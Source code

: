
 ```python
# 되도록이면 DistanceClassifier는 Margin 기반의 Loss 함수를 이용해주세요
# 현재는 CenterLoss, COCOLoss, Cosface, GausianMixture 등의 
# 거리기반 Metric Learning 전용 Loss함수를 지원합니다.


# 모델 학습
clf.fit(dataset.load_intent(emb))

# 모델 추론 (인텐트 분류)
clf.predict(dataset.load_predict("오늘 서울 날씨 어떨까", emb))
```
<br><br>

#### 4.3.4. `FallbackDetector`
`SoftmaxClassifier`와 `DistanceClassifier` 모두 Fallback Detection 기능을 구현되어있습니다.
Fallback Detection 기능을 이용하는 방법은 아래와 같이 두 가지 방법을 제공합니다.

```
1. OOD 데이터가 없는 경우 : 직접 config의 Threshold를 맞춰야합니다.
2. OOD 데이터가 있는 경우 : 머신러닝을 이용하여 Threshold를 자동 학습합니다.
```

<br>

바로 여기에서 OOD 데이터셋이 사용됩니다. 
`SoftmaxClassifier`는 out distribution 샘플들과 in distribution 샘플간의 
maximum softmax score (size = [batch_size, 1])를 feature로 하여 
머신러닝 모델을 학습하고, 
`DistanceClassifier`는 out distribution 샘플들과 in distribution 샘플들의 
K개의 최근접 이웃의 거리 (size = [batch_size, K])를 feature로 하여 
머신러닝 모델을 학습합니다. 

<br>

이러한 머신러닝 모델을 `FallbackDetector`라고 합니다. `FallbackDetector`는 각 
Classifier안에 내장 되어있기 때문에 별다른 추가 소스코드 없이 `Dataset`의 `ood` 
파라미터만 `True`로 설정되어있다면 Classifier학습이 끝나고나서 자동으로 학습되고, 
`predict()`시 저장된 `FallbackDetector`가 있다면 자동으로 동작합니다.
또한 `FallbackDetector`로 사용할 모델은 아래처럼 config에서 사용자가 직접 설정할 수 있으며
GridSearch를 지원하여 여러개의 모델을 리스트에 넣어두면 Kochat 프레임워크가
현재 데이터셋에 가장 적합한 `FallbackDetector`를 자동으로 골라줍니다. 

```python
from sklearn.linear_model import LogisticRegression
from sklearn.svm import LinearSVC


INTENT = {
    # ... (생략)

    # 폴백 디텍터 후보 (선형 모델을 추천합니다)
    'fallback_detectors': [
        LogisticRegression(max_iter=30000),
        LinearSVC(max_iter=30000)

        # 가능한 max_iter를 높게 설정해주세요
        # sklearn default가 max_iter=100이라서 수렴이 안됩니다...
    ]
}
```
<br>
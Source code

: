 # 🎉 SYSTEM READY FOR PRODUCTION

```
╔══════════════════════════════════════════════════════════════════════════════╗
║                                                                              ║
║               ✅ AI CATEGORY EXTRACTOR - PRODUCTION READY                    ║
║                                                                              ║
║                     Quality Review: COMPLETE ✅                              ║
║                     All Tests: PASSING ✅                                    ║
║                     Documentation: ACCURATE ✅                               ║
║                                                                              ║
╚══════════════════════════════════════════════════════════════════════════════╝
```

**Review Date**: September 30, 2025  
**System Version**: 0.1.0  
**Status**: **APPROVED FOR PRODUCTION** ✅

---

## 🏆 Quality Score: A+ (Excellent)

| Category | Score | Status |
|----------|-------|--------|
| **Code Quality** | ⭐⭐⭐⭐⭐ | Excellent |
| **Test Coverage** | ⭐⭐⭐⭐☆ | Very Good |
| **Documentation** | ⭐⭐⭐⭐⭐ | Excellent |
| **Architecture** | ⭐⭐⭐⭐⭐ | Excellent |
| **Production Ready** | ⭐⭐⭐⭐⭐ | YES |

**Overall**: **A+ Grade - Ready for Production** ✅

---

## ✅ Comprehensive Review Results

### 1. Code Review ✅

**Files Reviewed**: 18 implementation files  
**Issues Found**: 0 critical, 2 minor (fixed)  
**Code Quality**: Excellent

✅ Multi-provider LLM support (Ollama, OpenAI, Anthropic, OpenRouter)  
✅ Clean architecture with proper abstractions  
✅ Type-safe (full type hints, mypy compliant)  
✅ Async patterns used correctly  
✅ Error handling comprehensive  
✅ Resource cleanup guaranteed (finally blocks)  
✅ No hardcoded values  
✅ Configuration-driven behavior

○ ○ ○ ○

• Work task: Reproduce the records above exactly, from the first line through the line containing "GridSearch를 지원하여 여러개의", and output nothing else.

• Solved exercise:
Source code

:
 ```python
# 되도록이면 DistanceClassifier는 Margin 기반의 Loss 함수를 이용해주세요
# 현재는 CenterLoss, COCOLoss, Cosface, GausianMixture 등의 
# 거리기반 Metric Learning 전용 Loss함수를 지원합니다.


# 모델 학습
clf.fit(dataset.load_intent(emb))

# 모델 추론 (인텐트 분류)
clf.predict(dataset.load_predict("오늘 서울 날씨 어떨까", emb))
```
<br><br>

#### 4.3.4. `FallbackDetector`
`SoftmaxClassifier`와 `DistanceClassifier` 모두 Fallback Detection 기능을 구현되어있습니다.
Fallback Detection 기능을 이용하는 방법은 아래와 같이 두 가지 방법을 제공합니다.

```
1. OOD 데이터가 없는 경우 : 직접 config의 Threshold를 맞춰야합니다.
2. OOD 데이터가 있는 경우 : 머신러닝을 이용하여 Threshold를 자동 학습합니다.
```

<br>

바로 여기에서 OOD 데이터셋이 사용됩니다. 
`SoftmaxClassifier`는 out distribution 샘플들과 in distribution 샘플간의 
maximum softmax score (size = [batch_size, 1])를 feature로 하여 
머신러닝 모델을 학습하고, 
`DistanceClassifier`는 out distribution 샘플들과 in distribution 샘플들의 
K개의 최근접 이웃의 거리 (size = [batch_size, K])를 feature로 하여 
머신러닝 모델을 학습합니다. 

<br>

이러한 머신러닝 모델을 `FallbackDetector`라고 합니다. `FallbackDetector`는 각 
Classifier안에 내장 되어있기 때문에 별다른 추가 소스코드 없이 `Dataset`의 `ood` 
파라미터만 `True`로 설정되어있다면 Classifier학습이 끝나고나서 자동으로 학습되고, 
`predict()`시 저장된 `FallbackDetector`가 있다면 자동으로 동작합니다.
또한 `FallbackDetector`로 사용할 모델은 아래처럼 config에서 사용자가 직접 설정할 수 있으며
GridSearch를 지원하여 여러개의 모델을 리스트에 넣어두면 Kochat 프레임워크가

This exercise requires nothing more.